-- Description of the task --
What is needed is every line of the data that includes the word "можно". Please copy each one.

-- Records for the task --

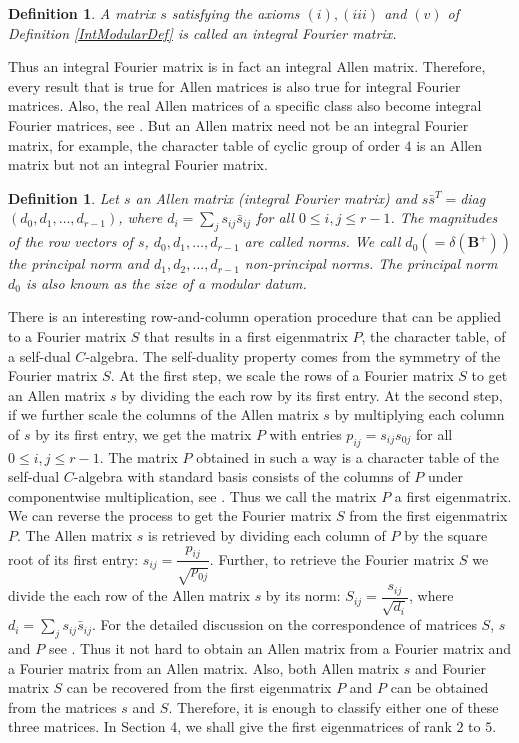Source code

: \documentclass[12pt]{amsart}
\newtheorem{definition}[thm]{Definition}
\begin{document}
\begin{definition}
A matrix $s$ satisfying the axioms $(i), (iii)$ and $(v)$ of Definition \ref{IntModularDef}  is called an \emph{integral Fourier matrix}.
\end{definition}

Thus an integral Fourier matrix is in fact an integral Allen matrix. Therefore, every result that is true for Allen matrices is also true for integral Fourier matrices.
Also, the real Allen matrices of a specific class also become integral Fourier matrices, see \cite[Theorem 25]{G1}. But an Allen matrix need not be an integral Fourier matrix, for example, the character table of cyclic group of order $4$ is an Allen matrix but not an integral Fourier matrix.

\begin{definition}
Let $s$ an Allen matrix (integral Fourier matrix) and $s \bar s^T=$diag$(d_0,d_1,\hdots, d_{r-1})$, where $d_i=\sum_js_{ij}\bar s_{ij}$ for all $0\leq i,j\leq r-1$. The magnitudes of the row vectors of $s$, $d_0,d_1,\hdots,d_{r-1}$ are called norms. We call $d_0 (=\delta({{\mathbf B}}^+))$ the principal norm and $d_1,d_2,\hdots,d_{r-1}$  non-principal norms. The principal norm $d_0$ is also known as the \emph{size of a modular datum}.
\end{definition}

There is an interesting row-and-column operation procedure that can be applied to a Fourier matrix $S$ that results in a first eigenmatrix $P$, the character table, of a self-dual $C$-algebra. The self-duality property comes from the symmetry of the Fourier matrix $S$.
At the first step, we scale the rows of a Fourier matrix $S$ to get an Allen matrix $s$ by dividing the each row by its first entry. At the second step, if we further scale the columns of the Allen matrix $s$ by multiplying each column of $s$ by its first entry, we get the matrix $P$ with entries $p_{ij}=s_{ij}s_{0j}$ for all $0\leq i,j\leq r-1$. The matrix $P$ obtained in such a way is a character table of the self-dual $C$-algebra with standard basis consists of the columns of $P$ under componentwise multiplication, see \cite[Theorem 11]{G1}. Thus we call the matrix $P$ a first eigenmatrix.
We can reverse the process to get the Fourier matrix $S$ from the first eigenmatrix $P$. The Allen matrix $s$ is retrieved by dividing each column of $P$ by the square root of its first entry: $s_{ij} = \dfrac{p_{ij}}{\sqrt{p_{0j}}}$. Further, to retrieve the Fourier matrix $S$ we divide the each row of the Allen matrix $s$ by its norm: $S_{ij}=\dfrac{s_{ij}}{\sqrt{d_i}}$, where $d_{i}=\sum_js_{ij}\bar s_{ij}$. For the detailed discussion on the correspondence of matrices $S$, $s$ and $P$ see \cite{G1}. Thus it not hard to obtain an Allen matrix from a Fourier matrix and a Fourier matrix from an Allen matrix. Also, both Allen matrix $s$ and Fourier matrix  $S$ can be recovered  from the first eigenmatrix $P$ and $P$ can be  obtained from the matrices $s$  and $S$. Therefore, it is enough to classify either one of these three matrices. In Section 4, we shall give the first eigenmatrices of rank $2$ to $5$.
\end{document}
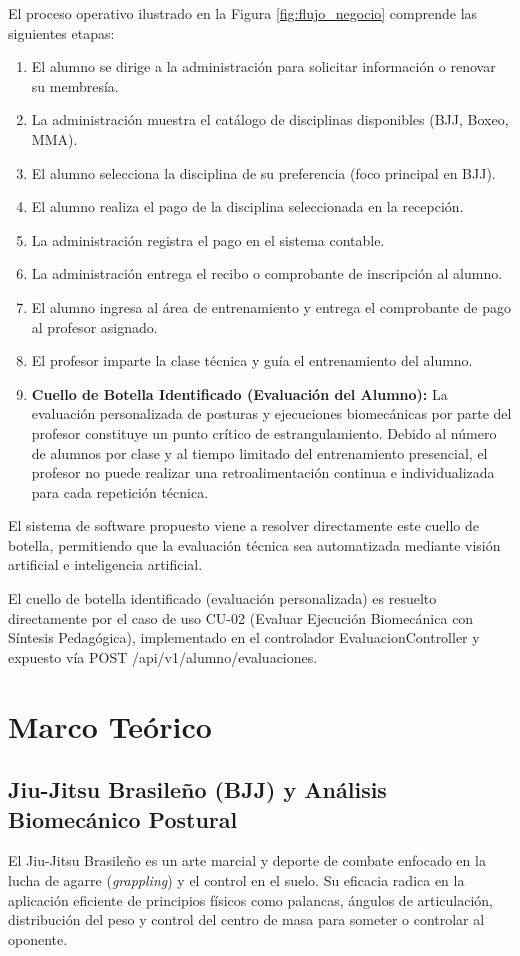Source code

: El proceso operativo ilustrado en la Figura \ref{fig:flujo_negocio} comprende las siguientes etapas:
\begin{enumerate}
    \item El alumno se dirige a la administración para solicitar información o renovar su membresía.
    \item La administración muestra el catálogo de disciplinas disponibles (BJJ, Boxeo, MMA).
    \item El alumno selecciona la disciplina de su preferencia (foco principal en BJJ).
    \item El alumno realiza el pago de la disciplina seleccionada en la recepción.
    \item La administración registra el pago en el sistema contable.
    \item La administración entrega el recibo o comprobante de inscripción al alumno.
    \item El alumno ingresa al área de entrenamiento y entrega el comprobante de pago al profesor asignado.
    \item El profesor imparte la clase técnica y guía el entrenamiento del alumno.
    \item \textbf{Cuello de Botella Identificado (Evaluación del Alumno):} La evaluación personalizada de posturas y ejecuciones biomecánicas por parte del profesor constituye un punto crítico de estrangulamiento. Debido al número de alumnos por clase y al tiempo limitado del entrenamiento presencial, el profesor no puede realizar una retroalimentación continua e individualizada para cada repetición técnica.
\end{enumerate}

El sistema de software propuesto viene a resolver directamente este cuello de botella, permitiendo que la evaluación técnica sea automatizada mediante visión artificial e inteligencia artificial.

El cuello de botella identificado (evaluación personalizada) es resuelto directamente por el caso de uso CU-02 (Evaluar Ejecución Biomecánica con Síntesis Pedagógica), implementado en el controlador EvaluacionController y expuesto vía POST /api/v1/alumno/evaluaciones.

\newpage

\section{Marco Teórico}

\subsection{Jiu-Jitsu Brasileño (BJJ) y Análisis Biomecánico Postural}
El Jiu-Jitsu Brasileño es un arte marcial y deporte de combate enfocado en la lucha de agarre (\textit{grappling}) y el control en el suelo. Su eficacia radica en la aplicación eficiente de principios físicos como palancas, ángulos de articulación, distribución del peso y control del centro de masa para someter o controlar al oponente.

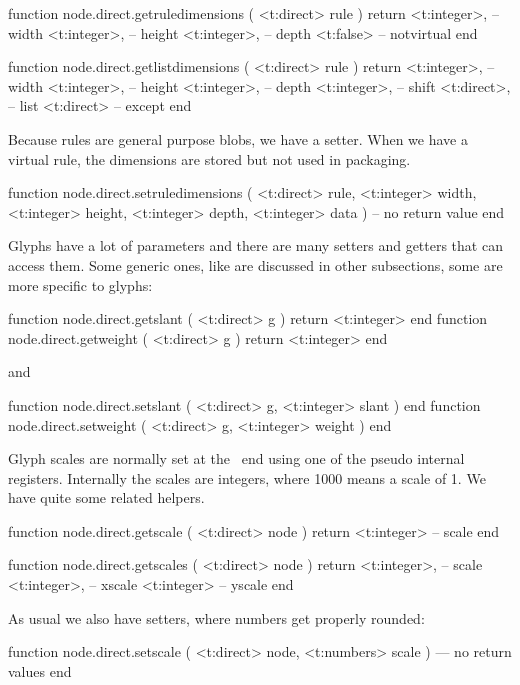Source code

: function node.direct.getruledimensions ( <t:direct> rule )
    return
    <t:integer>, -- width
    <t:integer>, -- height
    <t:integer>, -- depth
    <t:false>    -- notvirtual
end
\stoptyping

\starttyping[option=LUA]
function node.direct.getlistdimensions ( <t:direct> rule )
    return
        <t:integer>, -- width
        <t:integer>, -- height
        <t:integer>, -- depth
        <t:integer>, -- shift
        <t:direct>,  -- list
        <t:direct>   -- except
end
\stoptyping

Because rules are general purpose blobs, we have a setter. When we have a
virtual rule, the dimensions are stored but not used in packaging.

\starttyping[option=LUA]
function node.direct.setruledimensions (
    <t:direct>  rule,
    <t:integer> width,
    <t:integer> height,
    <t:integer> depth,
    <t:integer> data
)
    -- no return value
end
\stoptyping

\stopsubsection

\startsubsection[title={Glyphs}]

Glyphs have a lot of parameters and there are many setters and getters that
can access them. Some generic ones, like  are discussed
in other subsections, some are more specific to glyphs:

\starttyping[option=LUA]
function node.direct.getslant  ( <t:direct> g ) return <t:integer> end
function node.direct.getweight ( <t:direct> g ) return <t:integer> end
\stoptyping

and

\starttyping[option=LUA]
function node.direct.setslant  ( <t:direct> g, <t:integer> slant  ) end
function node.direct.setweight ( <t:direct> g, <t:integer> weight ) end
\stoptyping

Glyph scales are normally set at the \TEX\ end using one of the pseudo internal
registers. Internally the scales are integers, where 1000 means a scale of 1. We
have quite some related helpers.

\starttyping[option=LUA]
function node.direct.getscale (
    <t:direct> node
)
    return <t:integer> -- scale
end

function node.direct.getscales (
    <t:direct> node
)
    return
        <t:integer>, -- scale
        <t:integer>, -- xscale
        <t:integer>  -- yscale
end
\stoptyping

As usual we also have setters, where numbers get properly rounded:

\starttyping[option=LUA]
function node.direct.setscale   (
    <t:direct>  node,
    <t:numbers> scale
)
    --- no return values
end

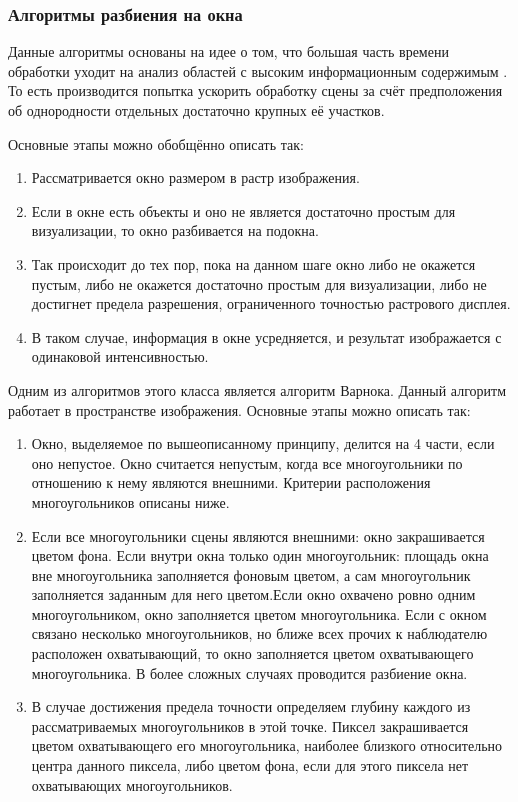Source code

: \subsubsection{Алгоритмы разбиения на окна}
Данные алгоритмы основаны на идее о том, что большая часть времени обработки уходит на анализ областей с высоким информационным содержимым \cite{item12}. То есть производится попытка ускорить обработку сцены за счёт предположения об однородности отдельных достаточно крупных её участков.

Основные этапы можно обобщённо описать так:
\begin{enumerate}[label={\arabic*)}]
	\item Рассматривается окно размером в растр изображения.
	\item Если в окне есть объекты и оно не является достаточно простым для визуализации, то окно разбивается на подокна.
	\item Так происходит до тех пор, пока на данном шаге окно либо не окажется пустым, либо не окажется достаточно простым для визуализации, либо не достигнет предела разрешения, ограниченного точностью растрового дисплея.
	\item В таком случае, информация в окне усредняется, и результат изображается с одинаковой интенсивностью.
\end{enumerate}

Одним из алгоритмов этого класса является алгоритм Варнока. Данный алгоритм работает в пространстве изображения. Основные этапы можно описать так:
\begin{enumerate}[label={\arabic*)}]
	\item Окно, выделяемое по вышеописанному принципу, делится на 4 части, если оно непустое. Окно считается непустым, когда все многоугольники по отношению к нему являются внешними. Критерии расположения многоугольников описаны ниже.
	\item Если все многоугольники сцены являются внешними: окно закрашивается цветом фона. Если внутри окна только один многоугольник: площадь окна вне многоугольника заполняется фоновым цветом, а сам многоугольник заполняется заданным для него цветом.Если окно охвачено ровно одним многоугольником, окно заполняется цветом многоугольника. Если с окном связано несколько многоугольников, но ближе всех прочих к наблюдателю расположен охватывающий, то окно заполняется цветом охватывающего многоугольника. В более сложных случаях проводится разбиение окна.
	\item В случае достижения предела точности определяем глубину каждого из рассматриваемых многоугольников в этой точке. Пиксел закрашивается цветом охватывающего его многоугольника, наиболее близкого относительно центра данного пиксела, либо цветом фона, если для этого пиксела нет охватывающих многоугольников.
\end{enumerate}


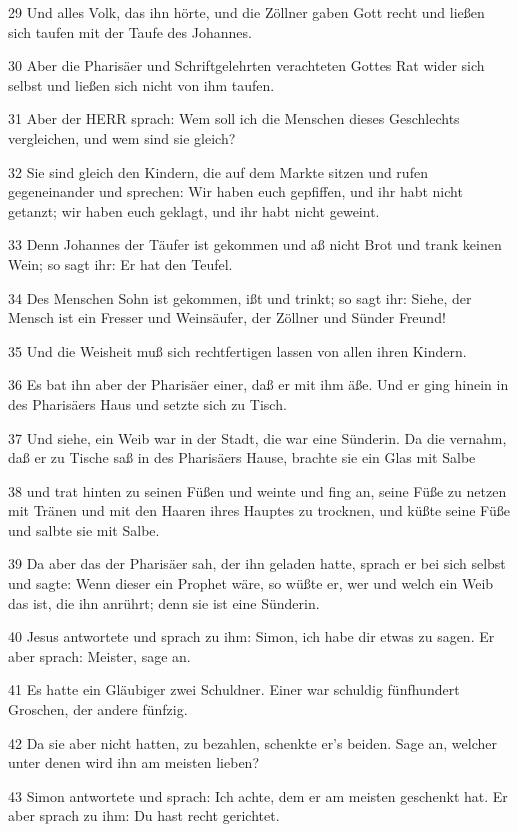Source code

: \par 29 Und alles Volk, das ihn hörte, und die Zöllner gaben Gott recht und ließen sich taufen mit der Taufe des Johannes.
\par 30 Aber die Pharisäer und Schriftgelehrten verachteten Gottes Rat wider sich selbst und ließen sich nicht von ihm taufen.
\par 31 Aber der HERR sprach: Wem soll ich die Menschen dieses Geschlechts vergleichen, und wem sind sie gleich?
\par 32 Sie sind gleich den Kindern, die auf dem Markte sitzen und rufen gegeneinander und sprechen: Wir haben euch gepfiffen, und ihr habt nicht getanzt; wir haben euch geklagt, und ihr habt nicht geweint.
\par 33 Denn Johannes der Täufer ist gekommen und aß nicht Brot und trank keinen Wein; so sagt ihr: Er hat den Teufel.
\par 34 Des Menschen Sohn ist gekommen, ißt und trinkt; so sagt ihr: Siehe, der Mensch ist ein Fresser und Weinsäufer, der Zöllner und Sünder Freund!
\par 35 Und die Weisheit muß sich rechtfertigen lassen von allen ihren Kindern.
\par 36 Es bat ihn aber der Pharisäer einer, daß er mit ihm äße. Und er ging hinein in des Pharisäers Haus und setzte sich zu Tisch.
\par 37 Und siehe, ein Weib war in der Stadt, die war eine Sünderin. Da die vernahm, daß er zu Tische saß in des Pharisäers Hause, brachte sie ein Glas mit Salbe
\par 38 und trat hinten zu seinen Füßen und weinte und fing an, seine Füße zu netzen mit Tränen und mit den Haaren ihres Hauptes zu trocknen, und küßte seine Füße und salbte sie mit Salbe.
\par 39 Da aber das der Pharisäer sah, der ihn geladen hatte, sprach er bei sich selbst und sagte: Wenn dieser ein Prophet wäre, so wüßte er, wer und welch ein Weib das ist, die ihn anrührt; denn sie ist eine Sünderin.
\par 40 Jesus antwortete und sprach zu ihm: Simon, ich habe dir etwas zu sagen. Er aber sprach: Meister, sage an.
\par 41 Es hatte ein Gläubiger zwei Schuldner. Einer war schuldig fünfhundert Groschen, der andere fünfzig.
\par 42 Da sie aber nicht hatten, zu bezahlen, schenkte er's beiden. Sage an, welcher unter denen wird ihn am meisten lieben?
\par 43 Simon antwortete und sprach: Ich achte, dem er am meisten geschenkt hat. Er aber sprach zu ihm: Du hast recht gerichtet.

-- Completed exercise --
Основные этапы можно обобщённо описать так:
Одним из алгоритмов этого класса является алгоритм Варнока. Данный алгоритм работает в пространстве изображения. Основные этапы можно описать так:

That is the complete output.